The GRACE Act, which stands for guarding the right to abortion care for everyone, is a twofold plan submitted by council member Jose “Chito” Vela. It recommends that city funds shouldn’t be used to surveil, catalog, report or investigate abortions. It also recommends that police make investigating abortion their lowest priority.
Council Member Vanessa Fuentes, who co-sponsored the resolution along with council members Paige Ellis, Kathie Tovo and Mayor Steve Adler, said the importance of the GRACE Act cannot be overstated.
“By introducing this resolution during a special session, City Council is doubling down on fighting back for reproductive health,” Fuentes said. “Items like the GRACE Act will promote essential healthcare while enabling individuals to exercise their bodily freedom.”
The act takes an approach similar to when former council member Greg Casar moved to decriminalize the possession of small amounts of marijuana. Ultimately, state law doesn't allow city officials to order police chiefs to adopt specific enforcement policies so the resolution would be a request to Police Chief Joe Chacon. In May, Politico reported that Vela is having "ongoing conversations" with Chacon about the proposal.
Austonia contacted Attorney General Ken Paxton for comment on the GRACE Act but did not hear back by time of publication. On Friday, Paxton celebrated the overturning of Roe and announced an annual office holiday on June 24 in recognition of the high court's decision.

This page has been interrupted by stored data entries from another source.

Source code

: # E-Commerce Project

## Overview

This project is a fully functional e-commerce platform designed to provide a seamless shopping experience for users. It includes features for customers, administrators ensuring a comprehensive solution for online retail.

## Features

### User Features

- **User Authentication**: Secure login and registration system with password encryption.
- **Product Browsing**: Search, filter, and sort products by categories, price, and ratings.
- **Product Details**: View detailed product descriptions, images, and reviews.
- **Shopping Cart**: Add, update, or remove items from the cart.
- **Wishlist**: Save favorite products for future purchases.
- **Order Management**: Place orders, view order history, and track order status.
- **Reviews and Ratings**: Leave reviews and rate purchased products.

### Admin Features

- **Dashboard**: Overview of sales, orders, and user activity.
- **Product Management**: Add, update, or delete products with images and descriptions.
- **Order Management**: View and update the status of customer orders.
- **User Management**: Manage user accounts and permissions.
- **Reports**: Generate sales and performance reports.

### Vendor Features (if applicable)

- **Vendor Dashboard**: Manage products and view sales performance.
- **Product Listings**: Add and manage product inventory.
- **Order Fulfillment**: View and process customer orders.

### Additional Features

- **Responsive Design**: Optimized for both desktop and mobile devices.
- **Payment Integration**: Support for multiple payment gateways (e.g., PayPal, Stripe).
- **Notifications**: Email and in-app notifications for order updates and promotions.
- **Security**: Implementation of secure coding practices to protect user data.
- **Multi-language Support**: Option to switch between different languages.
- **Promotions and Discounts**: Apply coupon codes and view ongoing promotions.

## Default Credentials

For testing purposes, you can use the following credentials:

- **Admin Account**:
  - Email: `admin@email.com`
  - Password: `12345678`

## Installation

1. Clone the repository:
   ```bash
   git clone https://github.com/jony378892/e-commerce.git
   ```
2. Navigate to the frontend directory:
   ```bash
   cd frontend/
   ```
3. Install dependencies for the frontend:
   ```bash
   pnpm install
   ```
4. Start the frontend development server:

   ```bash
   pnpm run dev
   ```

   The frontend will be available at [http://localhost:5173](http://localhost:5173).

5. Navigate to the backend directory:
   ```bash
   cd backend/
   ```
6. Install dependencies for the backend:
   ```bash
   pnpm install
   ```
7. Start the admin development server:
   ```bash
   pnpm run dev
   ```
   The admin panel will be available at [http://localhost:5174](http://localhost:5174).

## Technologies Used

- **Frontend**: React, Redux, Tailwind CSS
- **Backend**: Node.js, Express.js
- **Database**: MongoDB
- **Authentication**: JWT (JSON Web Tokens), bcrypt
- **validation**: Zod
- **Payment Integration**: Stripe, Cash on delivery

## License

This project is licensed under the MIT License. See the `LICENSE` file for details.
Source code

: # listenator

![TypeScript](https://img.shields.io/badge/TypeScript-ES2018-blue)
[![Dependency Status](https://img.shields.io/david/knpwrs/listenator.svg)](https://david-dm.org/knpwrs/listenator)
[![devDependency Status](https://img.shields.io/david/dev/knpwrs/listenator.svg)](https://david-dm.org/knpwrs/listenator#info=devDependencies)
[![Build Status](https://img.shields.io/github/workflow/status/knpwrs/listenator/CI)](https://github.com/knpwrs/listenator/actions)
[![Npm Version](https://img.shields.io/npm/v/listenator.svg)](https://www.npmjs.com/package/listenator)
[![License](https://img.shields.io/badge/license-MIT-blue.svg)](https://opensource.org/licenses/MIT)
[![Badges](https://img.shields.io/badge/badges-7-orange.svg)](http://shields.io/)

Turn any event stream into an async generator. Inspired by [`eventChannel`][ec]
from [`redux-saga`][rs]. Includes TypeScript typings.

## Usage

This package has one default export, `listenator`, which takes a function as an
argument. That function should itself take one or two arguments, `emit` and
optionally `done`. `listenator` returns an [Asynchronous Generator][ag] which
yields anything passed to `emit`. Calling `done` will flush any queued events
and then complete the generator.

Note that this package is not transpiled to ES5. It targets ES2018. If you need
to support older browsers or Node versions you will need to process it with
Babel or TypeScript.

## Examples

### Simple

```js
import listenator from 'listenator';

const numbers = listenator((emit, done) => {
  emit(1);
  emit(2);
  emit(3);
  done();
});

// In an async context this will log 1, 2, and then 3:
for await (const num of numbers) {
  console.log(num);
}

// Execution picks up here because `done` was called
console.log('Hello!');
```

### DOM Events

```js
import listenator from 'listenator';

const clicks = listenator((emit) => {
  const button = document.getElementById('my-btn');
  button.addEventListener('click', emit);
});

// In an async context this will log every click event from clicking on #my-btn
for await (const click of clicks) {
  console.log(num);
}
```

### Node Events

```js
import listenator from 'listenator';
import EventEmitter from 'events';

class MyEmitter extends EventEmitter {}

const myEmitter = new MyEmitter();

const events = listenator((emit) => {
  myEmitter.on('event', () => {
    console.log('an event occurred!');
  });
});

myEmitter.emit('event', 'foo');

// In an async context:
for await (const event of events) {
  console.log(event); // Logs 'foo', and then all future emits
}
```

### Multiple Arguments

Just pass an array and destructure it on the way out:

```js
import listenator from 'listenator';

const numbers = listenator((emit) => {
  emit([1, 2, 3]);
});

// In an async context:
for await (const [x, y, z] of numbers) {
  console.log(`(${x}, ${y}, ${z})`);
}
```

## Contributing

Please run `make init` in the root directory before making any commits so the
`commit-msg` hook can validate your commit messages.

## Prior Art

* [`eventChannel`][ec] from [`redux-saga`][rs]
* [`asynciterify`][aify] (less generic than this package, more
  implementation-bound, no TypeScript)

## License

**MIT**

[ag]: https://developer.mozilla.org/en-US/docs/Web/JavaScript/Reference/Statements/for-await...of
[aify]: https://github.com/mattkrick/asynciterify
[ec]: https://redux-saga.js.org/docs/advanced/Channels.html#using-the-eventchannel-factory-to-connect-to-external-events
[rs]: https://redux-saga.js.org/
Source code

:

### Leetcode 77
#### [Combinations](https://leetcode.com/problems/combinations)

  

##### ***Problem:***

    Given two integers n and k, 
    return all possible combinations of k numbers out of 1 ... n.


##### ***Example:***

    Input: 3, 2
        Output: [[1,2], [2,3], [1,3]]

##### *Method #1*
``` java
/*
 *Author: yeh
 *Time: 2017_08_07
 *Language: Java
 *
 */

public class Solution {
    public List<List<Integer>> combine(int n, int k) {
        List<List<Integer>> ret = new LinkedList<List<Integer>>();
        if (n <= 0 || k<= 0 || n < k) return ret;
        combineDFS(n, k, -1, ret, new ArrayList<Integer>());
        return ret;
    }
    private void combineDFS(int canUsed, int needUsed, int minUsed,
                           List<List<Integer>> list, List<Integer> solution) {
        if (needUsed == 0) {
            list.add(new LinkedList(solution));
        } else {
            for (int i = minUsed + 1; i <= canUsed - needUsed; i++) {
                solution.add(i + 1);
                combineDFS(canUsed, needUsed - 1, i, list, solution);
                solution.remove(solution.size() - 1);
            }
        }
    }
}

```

In a press release, Vela said the Texas state government has a history of overturning municipal protections of human rights. Thirty days after the Supreme Court’s ruling, Texas will ban all abortions, with exceptions only to save the life of a pregnant patient or prevent “substantial impairment of major bodily function.”
Still, Vela expressed hope for the GRACE Act’s longevity. Council’s special meeting on it is set for the week of July 18.
“We know this resolution is legally sound, and Austin is not alone in this fight,” Vela said. “We are working with several other cities who are equally horrified by the prospect of an abortion ban and want to do everything they can to protect their residents.”